By John Keene


New Directions
May 2016

Reviewed by Phil Sandick


John Keene's Counternarratives, as one might guess from its title, is a delightful departure from conventionally told fiction. Its rebellious spirit holds together its various narratives, which range from novella to flash fiction, from the traditionally to the experimentally told. Keene works with speculative fiction and historical fiction, and includes primary historical texts, using first-hand research, not merely to play in the experimental end of the pool for boldness's sake, but also in order to question our essential assumptions about the purposes of storytelling, of narrative. Counternarratives emphasizes narrative as fundamentally an exploration of freedom, and complicates the old maxim about fiction's purpose to give voice to the unvoiced. Here, any notion of "giving voice" becomes a contested claim. For Keene continually directs our attention toward the question: Can the act of offering glimpses—both documentarian and speculative—into official and unofficial histories ever transcend the echoes of historical events and lived realities?

Counternarratives offers a kaleidoscopic vision of the struggle to be free, in its various manifestations, and in a range of historical periods and situated conflicts. Many of these stories, particularly in the first section that relates tales of seventeenth- and eighteenth-century America and South America, feel as if they have been unearthed: yes, they are fiction, but they have the feel of actual memoir told by rescued voices. Keene adopts a stylistically retro narrative voice, often seeming to match voice to time, place, subject, and persona, and the book is replete with maps, newspaper clippings, and fictionalized accounts of real-life artists and performers. This quality may immediately bring the naturalistic U.S.A. trilogy to mind, but where Dos Passos is more concerned with finding the victims of modern life, Counternarratives explores the modernist tradition itself, including Langston Hughes, Mexican poet Xavier Villaurrutia, composer and playwright Bob Cole, and acrobat Miss La La (subject of Degas's painting "Miss La La at the Cirque Fernando") as subjects. Keene even puts fictitious journal entries by W.E.B. Du Bois and George Santayana side by side on the page, another lively reappraisal of the tradition of cultural criticism. Even the author of the aphorism, "those who cannot remember the past are condemned to repeat it," becomes a memory of the past, a trace to a moment in time, place, and circumstance.

The book's second section brings us forward in time and is richly populated by artists and philosophers.
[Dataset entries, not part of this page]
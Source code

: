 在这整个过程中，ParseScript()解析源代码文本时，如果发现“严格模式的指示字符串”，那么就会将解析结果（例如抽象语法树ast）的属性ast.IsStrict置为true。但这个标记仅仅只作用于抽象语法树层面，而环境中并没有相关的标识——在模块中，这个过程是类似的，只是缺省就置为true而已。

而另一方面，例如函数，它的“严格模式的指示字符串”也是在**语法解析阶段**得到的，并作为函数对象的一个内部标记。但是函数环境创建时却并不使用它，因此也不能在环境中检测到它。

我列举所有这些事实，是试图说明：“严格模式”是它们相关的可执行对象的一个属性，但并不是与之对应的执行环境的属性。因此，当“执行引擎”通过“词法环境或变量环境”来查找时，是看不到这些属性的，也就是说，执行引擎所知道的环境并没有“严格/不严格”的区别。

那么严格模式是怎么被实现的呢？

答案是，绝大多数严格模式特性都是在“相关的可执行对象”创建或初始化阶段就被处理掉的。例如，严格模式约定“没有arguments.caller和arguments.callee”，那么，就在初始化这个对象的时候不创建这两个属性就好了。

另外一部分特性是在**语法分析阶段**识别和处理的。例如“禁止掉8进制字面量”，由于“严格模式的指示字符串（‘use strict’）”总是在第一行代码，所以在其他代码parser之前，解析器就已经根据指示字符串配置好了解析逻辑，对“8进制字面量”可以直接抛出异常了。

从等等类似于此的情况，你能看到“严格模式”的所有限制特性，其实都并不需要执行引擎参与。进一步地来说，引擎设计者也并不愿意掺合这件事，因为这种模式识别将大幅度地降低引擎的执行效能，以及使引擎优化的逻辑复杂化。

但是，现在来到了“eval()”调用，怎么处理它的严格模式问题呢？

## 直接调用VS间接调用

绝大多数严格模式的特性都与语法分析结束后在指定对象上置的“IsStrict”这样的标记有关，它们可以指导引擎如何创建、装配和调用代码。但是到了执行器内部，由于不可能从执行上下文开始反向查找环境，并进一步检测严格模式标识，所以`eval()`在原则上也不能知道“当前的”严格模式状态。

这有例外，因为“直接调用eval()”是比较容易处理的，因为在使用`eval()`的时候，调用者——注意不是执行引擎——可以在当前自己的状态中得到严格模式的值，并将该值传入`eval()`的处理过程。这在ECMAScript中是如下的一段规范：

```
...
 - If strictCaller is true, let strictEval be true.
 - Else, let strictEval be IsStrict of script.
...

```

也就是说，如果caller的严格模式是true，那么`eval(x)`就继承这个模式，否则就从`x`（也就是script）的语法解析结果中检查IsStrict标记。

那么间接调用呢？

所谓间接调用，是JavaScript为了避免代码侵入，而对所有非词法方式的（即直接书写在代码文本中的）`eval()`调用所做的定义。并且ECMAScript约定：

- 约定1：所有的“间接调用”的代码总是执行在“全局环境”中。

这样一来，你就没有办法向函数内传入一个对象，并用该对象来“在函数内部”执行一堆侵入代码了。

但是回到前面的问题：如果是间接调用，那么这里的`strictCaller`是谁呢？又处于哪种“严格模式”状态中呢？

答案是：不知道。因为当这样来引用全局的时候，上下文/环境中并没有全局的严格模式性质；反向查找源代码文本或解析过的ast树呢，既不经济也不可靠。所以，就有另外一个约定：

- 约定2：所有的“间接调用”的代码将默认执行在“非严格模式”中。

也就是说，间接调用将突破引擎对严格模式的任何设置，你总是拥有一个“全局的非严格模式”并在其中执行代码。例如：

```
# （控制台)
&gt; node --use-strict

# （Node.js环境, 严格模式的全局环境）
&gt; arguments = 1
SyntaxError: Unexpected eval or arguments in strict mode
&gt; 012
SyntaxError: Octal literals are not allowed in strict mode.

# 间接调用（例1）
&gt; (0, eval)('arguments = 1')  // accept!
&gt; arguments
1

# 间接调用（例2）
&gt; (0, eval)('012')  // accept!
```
Here we find "Rivers," a story in which canonical Americans Tom, Huck, and Jim all meet again years after their journey down the Mississippi. "Aeronauts" concludes with a hot air balloon flight over Civil War encampments that can only be described as "not quite fear, not quite elation." The story of Bob Cole, "Cold," eloquently and achingly describes Cole's suicidal swim. Toward its conclusion, the years move backwards, "1911, 1910, 1909, nobody knows the trouble," and friends call out to him as he is "pantomiming" and "miming" swimming as if in a routine from his iconic A Trip to Coontown. In "Blues," Langston Hughes comes to us through a third-person close narration that uses short poetic bursts, separated by ellipses. In fact, many stories end with ellipses or hyphens, or other notions of cancelled out breaths. Once again, voicing the voiceless in fiction is sometimes not enough. The difficulty in achieving closure resounds.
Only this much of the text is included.